Accepting and openly stating responsibility are critical first steps, but spending time, money, and effort to ensure the simple motto of “never again” is also an ongoing reality that isn’t solely up to the citizens of Germany. It’s a collective responsibility that we all should have to remain vigilant; that we all have to recognize and bolster actions which encourage and strengthen the universality of human rights, and reject the erosion and withdrawal of those rights.

I believe responsible tourism also includes paying appropriate respect at a memorial, especially the Holocaust Memorial in Berlin. It’s my view this important memorial is not (supposed to be) a playground.

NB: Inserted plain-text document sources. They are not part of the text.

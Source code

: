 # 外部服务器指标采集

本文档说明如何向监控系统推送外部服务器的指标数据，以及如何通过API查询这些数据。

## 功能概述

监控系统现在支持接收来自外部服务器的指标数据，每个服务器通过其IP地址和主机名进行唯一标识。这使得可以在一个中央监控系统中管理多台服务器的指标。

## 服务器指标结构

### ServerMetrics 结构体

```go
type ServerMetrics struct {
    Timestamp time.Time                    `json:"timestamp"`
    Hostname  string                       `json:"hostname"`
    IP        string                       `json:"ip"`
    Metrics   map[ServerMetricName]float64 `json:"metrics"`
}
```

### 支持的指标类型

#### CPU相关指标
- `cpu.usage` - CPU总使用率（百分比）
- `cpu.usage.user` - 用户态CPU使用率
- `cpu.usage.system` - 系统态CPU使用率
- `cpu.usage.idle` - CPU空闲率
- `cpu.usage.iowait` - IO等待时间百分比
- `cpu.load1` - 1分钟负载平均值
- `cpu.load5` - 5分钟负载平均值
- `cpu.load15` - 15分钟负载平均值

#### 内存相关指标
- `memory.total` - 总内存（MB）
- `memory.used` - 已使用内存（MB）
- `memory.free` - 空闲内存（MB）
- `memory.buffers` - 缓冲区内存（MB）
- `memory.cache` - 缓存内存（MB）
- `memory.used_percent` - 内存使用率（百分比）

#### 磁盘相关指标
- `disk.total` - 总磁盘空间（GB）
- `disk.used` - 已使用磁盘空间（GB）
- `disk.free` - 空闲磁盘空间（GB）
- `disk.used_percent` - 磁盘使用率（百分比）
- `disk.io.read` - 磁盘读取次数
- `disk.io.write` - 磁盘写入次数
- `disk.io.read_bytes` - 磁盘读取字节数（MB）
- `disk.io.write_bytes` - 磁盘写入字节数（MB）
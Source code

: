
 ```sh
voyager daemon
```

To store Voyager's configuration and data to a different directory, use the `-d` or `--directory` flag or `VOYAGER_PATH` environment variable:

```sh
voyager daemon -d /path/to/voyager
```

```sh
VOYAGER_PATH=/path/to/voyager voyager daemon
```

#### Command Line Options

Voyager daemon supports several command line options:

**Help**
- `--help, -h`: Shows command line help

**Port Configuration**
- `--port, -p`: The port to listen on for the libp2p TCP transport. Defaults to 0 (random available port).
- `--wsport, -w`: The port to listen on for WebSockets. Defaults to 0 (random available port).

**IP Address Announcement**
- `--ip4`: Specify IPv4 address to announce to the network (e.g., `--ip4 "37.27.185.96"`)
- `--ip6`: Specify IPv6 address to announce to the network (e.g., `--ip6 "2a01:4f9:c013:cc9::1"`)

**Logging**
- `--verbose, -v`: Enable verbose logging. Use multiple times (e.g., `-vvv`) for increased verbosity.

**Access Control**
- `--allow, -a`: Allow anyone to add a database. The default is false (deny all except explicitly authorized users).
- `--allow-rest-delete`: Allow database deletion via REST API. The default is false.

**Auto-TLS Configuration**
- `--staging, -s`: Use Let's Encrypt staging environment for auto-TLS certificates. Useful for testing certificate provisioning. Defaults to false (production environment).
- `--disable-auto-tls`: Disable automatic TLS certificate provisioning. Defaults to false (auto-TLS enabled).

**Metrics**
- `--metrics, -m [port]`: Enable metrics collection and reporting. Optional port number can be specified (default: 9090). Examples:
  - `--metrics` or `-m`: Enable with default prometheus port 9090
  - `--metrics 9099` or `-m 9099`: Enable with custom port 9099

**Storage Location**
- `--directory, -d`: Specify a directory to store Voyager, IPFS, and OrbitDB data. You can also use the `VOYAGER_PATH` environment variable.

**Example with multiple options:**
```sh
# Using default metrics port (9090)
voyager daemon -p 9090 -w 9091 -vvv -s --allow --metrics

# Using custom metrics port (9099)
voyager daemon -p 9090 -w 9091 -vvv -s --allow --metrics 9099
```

And yet, there’s something to be said about what it means to have freedom in the early 21st-century, allowing people to laugh and frolic in the public space, an undulating sculpture of featureless massive grey cement blocks, a testimonial to the systematic murder of millions of people.

Naturally, you have the freedom to play here, take selfies, and have a grand time. But it doesn’t mean I’m gonna laugh with you; for example: Yolocaust art project (DW 2017).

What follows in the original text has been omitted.